Activity: Reproduce only the lines from the one containing "- [ ] make webpack" through the end of the data, exactly as they stand.

Stored data entries:
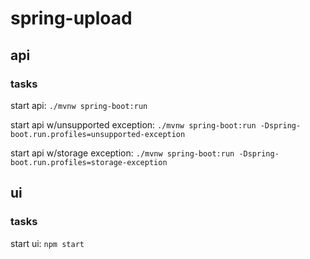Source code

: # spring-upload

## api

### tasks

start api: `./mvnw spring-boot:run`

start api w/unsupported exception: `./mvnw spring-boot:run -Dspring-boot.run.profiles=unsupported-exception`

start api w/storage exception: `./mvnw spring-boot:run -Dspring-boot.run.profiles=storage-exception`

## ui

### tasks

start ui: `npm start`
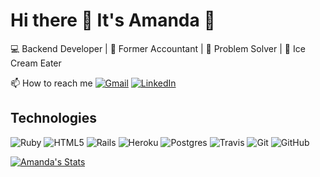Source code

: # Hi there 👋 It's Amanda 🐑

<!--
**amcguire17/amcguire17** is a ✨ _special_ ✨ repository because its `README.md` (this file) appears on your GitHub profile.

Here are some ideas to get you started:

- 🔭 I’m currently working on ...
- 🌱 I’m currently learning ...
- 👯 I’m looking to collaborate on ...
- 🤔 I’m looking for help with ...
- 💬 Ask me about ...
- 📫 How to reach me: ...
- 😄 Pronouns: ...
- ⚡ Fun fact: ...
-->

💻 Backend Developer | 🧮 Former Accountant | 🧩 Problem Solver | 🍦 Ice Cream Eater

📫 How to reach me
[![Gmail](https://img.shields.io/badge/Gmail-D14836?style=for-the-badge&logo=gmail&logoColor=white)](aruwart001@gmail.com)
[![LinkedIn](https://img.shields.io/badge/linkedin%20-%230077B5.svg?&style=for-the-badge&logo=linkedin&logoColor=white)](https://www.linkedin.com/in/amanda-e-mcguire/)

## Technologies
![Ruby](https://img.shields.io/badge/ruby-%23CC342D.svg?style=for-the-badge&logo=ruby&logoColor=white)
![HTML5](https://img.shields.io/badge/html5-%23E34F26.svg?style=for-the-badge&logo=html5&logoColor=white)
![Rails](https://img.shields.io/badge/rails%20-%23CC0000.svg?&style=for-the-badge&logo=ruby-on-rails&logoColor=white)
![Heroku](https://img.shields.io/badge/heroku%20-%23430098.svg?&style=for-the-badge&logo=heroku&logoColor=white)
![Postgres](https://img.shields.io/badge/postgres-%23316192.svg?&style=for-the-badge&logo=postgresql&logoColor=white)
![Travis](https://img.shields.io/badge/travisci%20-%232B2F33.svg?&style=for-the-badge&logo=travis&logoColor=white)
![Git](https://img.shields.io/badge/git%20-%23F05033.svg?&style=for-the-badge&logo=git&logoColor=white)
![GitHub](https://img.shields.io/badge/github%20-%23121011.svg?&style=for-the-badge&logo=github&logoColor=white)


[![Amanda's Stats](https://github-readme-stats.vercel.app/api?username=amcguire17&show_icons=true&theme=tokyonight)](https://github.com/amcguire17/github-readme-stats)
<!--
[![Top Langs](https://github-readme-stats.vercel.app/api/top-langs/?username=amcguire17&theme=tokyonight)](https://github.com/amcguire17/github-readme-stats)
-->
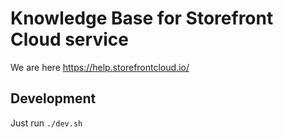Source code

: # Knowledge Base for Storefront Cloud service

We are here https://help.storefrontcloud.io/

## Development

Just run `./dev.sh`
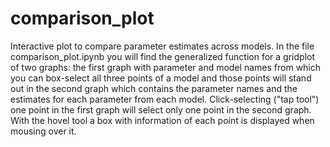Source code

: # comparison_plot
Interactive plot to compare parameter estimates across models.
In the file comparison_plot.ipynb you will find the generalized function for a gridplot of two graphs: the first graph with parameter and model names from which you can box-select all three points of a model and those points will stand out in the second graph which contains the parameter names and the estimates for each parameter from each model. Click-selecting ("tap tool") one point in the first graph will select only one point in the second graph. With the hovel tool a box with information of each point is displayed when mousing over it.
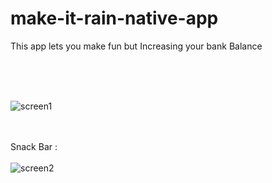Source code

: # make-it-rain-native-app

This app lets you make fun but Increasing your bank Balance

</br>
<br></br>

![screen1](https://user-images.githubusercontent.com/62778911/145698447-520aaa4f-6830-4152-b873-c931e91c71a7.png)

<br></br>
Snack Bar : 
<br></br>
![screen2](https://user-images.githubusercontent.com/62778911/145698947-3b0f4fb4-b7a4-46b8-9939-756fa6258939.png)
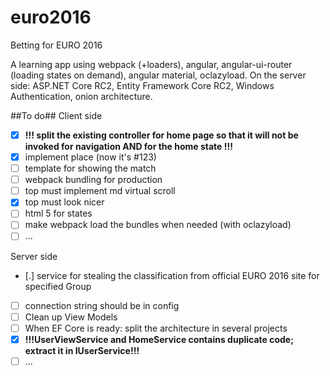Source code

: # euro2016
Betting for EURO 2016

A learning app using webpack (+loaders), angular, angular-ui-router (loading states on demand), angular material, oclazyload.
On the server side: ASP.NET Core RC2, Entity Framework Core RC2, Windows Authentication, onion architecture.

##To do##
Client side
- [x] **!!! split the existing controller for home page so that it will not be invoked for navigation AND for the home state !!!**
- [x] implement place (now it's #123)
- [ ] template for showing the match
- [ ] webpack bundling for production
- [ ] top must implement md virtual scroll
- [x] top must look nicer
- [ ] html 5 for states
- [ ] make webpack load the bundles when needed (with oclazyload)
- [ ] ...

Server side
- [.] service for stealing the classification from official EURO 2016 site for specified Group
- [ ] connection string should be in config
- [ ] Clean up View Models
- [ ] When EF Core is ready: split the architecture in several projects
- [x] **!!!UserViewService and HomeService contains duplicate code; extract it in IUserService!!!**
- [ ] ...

Solution:
- [ ] make webpack load the bundles when needed (with oclazyload)
- [ ] ...

Server side
- [.] service for stealing the classification from official EURO 2016 site for specified Group
- [ ] connection string should be in config
- [ ] Clean up View Models
- [ ] When EF Core is ready: split the architecture in several projects
- [x] **!!!UserViewService and HomeService contains duplicate code; extract it in IUserService!!!**
- [ ] ...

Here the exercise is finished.